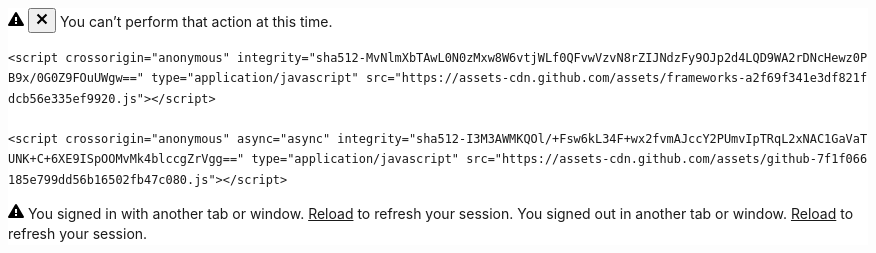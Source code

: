 

  <div id="ajax-error-message" class="ajax-error-message flash flash-error">
    <svg class="octicon octicon-alert" viewBox="0 0 16 16" version="1.1" width="16" height="16" aria-hidden="true"><path fill-rule="evenodd" d="M8.893 1.5c-.183-.31-.52-.5-.887-.5s-.703.19-.886.5L.138 13.499a.98.98 0 0 0 0 1.001c.193.31.53.501.886.501h13.964c.367 0 .704-.19.877-.5a1.03 1.03 0 0 0 .01-1.002L8.893 1.5zm.133 11.497H6.987v-2.003h2.039v2.003zm0-3.004H6.987V5.987h2.039v4.006z"/></svg>
    <button type="button" class="flash-close js-ajax-error-dismiss" aria-label="Dismiss error">
      <svg class="octicon octicon-x" viewBox="0 0 12 16" version="1.1" width="12" height="16" aria-hidden="true"><path fill-rule="evenodd" d="M7.48 8l3.75 3.75-1.48 1.48L6 9.48l-3.75 3.75-1.48-1.48L4.52 8 .77 4.25l1.48-1.48L6 6.52l3.75-3.75 1.48 1.48L7.48 8z"/></svg>
    </button>
    You can’t perform that action at this time.
  </div>


    
    <script crossorigin="anonymous" integrity="sha512-MvNlmXbTAwL0N0zMxw8W6vtjWLf0QFvwVzvN8rZIJNdzFy9OJp2d4LQD9WA2rDNcHewz0PB9x/0G0Z9FOuUWgw==" type="application/javascript" src="https://assets-cdn.github.com/assets/frameworks-a2f69f341e3df821fdcb56e335ef9920.js"></script>
    
    <script crossorigin="anonymous" async="async" integrity="sha512-I3M3AWMKQOl/+Fsw6kL34F+wx2fvmAJccY2PUmvIpTRqL2xNAC1GaVaTUNK+C+6XE9ISpOOMvMk4blccgZrVgg==" type="application/javascript" src="https://assets-cdn.github.com/assets/github-7f1f066185e799dd56b16502fb47c080.js"></script>
    
    
    
  <div class="js-stale-session-flash stale-session-flash flash flash-warn flash-banner d-none">
    <svg class="octicon octicon-alert" viewBox="0 0 16 16" version="1.1" width="16" height="16" aria-hidden="true"><path fill-rule="evenodd" d="M8.893 1.5c-.183-.31-.52-.5-.887-.5s-.703.19-.886.5L.138 13.499a.98.98 0 0 0 0 1.001c.193.31.53.501.886.501h13.964c.367 0 .704-.19.877-.5a1.03 1.03 0 0 0 .01-1.002L8.893 1.5zm.133 11.497H6.987v-2.003h2.039v2.003zm0-3.004H6.987V5.987h2.039v4.006z"/></svg>
    <span class="signed-in-tab-flash">You signed in with another tab or window. <a href="">Reload</a> to refresh your session.</span>
    <span class="signed-out-tab-flash">You signed out in another tab or window. <a href="">Reload</a> to refresh your session.</span>
  </div>
  <div class="facebox" id="facebox" style="display:none;">
  <div class="facebox-popup">
    <div class="facebox-content" role="dialog" aria-labelledby="facebox-header" aria-describedby="facebox-description">
    </div>
    <button type="button" class="facebox-close js-facebox-close" aria-label="Close modal">
      <svg class="octicon octicon-x" viewBox="0 0 12 16" version="1.1" width="12" height="16" aria-hidden="true"><path fill-rule="evenodd" d="M7.48 8l3.75 3.75-1.48 1.48L6 9.48l-3.75 3.75-1.48-1.48L4.52 8 .77 4.25l1.48-1.48L6 6.52l3.75-3.75 1.48 1.48L7.48 8z"/></svg>
    </button>
  </div>
</div>

  <template id="site-details-dialog">
  <details class="details-reset details-overlay details-overlay-dark lh-default text-gray-dark" open>
    <summary aria-haspopup="dialog" aria-label="Close dialog"></summary>
    <details-dialog class="Box Box--overlay d-flex flex-column anim-fade-in fast">
      <button class="Box-btn-octicon m-0 btn-octicon position-absolute right-0 top-0" type="button" aria-label="Close dialog" data-close-dialog>
        <svg class="octicon octicon-x" viewBox="0 0 12 16" version="1.1" width="12" height="16" aria-hidden="true"><path fill-rule="evenodd" d="M7.48 8l3.75 3.75-1.48 1.48L6 9.48l-3.75 3.75-1.48-1.48L4.52 8 .77 4.25l1.48-1.48L6 6.52l3.75-3.75 1.48 1.48L7.48 8z"/></svg>
      </button>
      <div class="octocat-spinner my-6 js-details-dialog-spinner"></div>
    </details-dialog>
  </details>
</template>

------------------------------------------------------------

Exercise prompt:
An exact restatement of every record is required. Omit the images.

Solution:
Source code

: 

  <div id="ajax-error-message" class="ajax-error-message flash flash-error">
    <svg class="octicon octicon-alert" viewBox="0 0 16 16" version="1.1" width="16" height="16" aria-hidden="true"><path fill-rule="evenodd" d="M8.893 1.5c-.183-.31-.52-.5-.887-.5s-.703.19-.886.5L.138 13.499a.98.98 0 0 0 0 1.001c.193.31.53.501.886.501h13.964c.367 0 .704-.19.877-.5a1.03 1.03 0 0 0 .01-1.002L8.893 1.5zm.133 11.497H6.987v-2.003h2.039v2.003zm0-3.004H6.987V5.987h2.039v4.006z"/></svg>
    <button type="button" class="flash-close js-ajax-error-dismiss" aria-label="Dismiss error">
      <svg class="octicon octicon-x" viewBox="0 0 12 16" version="1.1" width="12" height="16" aria-hidden="true"><path fill-rule="evenodd" d="M7.48 8l3.75 3.75-1.48 1.48L6 9.48l-3.75 3.75-1.48-1.48L4.52 8 .77 4.25l1.48-1.48L6 6.52l3.75-3.75 1.48 1.48L7.48 8z"/></svg>
    </button>
    You can’t perform that action at this time.
  </div>


    
    <script crossorigin="anonymous" integrity="sha512-MvNlmXbTAwL0N0zMxw8W6vtjWLf0QFvwVzvN8rZIJNdzFy9OJp2d4LQD9WA2rDNcHewz0PB9x/0G0Z9FOuUWgw==" type="application/javascript" src="https://assets-cdn.github.com/assets/frameworks-a2f69f341e3df821fdcb56e335ef9920.js"></script>
    
    <script crossorigin="anonymous" async="async" integrity="sha512-I3M3AWMKQOl/+Fsw6kL34F+wx2fvmAJccY2PUmvIpTRqL2xNAC1GaVaTUNK+C+6XE9ISpOOMvMk4blccgZrVgg==" type="application/javascript" src="https://assets-cdn.github.com/assets/github-7f1f066185e799dd56b16502fb47c080.js"></script>
    
    
    
  <div class="js-stale-session-flash stale-session-flash flash flash-warn flash-banner d-none">
    <svg class="octicon octicon-alert" viewBox="0 0 16 16" version="1.1" width="16" height="16" aria-hidden="true"><path fill-rule="evenodd" d="M8.893 1.5c-.183-.31-.52-.5-.887-.5s-.703.19-.886.5L.138 13.499a.98.98 0 0 0 0 1.001c.193.31.53.501.886.501h13.964c.367 0 .704-.19.877-.5a1.03 1.03 0 0 0 .01-1.002L8.893 1.5zm.133 11.497H6.987v-2.003h2.039v2.003zm0-3.004H6.987V5.987h2.039v4.006z"/></svg>
    <span class="signed-in-tab-flash">You signed in with another tab or window. <a href="">Reload</a> to refresh your session.</span>
    <span class="signed-out-tab-flash">You signed out in another tab or window. <a href="">Reload</a> to refresh your session.</span>
  </div>
  <div class="facebox" id="facebox" style="display:none;">
  <div class="facebox-popup">
    <div class="facebox-content" role="dialog" aria-labelledby="facebox-header" aria-describedby="facebox-description">
    </div>
    <button type="button" class="facebox-close js-facebox-close" aria-label="Close modal">
      <svg class="octicon octicon-x" viewBox="0 0 12 16" version="1.1" width="12" height="16" aria-hidden="true"><path fill-rule="evenodd" d="M7.48 8l3.75 3.75-1.48 1.48L6 9.48l-3.75 3.75-1.48-1.48L4.52 8 .77 4.25l1.48-1.48L6 6.52l3.75-3.75 1.48 1.48L7.48 8z"/></svg>
    </button>
  </div>
</div>

  <template id="site-details-dialog">
  <details class="details-reset details-overlay details-overlay-dark lh-default text-gray-dark" open>
    <summary aria-haspopup="dialog" aria-label="Close dialog"></summary>
    <details-dialog class="Box Box--overlay d-flex flex-column anim-fade-in fast">
      <button class="Box-btn-octicon m-0 btn-octicon position-absolute right-0 top-0" type="button" aria-label="Close dialog" data-close-dialog>
        <svg class="octicon octicon-x" viewBox="0 0 12 16" version="1.1" width="12" height="16" aria-hidden="true"><path fill-rule="evenodd" d="M7.48 8l3.75 3.75-1.48 1.48L6 9.48l-3.75 3.75-1.48-1.48L4.52 8 .77 4.25l1.48-1.48L6 6.52l3.75-3.75 1.48 1.48L7.48 8z"/></svg>
      </button>
      <div class="octocat-spinner my-6 js-details-dialog-spinner"></div>
    </details-dialog>
  </details>
</template>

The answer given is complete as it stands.